(Saved data entries)
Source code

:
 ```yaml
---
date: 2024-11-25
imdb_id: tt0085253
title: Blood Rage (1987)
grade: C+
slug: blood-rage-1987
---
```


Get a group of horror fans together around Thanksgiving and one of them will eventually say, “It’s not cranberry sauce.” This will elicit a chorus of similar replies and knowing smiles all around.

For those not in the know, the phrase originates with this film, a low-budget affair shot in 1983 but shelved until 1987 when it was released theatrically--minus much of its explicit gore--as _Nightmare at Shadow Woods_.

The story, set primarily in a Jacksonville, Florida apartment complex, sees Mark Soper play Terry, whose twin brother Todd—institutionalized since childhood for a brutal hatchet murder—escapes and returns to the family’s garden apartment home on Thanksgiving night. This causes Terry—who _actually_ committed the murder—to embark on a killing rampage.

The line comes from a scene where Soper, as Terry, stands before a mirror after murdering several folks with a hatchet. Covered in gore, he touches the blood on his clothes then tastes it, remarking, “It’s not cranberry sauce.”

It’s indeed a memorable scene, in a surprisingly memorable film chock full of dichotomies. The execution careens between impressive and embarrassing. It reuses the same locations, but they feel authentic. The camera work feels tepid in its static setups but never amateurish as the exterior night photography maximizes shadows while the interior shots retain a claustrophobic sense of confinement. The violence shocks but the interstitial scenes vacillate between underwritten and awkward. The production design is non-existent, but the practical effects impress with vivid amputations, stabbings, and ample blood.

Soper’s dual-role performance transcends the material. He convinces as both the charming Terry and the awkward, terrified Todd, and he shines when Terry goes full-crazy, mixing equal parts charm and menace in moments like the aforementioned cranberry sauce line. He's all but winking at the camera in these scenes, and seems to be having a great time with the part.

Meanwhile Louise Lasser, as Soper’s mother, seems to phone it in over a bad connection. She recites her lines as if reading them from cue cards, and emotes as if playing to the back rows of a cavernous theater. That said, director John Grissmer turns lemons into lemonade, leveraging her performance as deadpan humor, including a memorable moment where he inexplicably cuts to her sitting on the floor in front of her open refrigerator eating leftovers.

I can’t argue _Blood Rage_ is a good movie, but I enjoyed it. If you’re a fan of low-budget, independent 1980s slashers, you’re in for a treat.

PROBLEM DESCRIPTION:
Repeat every entry exactly, please.

OUTPUT OF THE EXERCISE:
Source code

:
 ```yaml
---
date: 2024-11-25
imdb_id: tt0085253
title: Blood Rage (1987)
grade: C+
slug: blood-rage-1987
---
```


Get a group of horror fans together around Thanksgiving and one of them will eventually say, “It’s not cranberry sauce.” This will elicit a chorus of similar replies and knowing smiles all around.

For those not in the know, the phrase originates with this film, a low-budget affair shot in 1983 but shelved until 1987 when it was released theatrically--minus much of its explicit gore--as _Nightmare at Shadow Woods_.

The story, set primarily in a Jacksonville, Florida apartment complex, sees Mark Soper play Terry, whose twin brother Todd—institutionalized since childhood for a brutal hatchet murder—escapes and returns to the family’s garden apartment home on Thanksgiving night. This causes Terry—who _actually_ committed the murder—to embark on a killing rampage.

The line comes from a scene where Soper, as Terry, stands before a mirror after murdering several folks with a hatchet. Covered in gore, he touches the blood on his clothes then tastes it, remarking, “It’s not cranberry sauce.”

It’s indeed a memorable scene, in a surprisingly memorable film chock full of dichotomies. The execution careens between impressive and embarrassing. It reuses the same locations, but they feel authentic. The camera work feels tepid in its static setups but never amateurish as the exterior night photography maximizes shadows while the interior shots retain a claustrophobic sense of confinement. The violence shocks but the interstitial scenes vacillate between underwritten and awkward. The production design is non-existent, but the practical effects impress with vivid amputations, stabbings, and ample blood.

Soper’s dual-role performance transcends the material. He convinces as both the charming Terry and the awkward, terrified Todd, and he shines when Terry goes full-crazy, mixing equal parts charm and menace in moments like the aforementioned cranberry sauce line. He's all but winking at the camera in these scenes, and seems to be having a great time with the part.

Meanwhile Louise Lasser, as Soper’s mother, seems to phone it in over a bad connection. She recites her lines as if reading them from cue cards, and emotes as if playing to the back rows of a cavernous theater. That said, director John Grissmer turns lemons into lemonade, leveraging her performance as deadpan humor, including a memorable moment where he inexplicably cuts to her sitting on the floor in front of her open refrigerator eating leftovers.

I can’t argue _Blood Rage_ is a good movie, but I enjoyed it. If you’re a fan of low-budget, independent 1980s slashers, you’re in for a treat.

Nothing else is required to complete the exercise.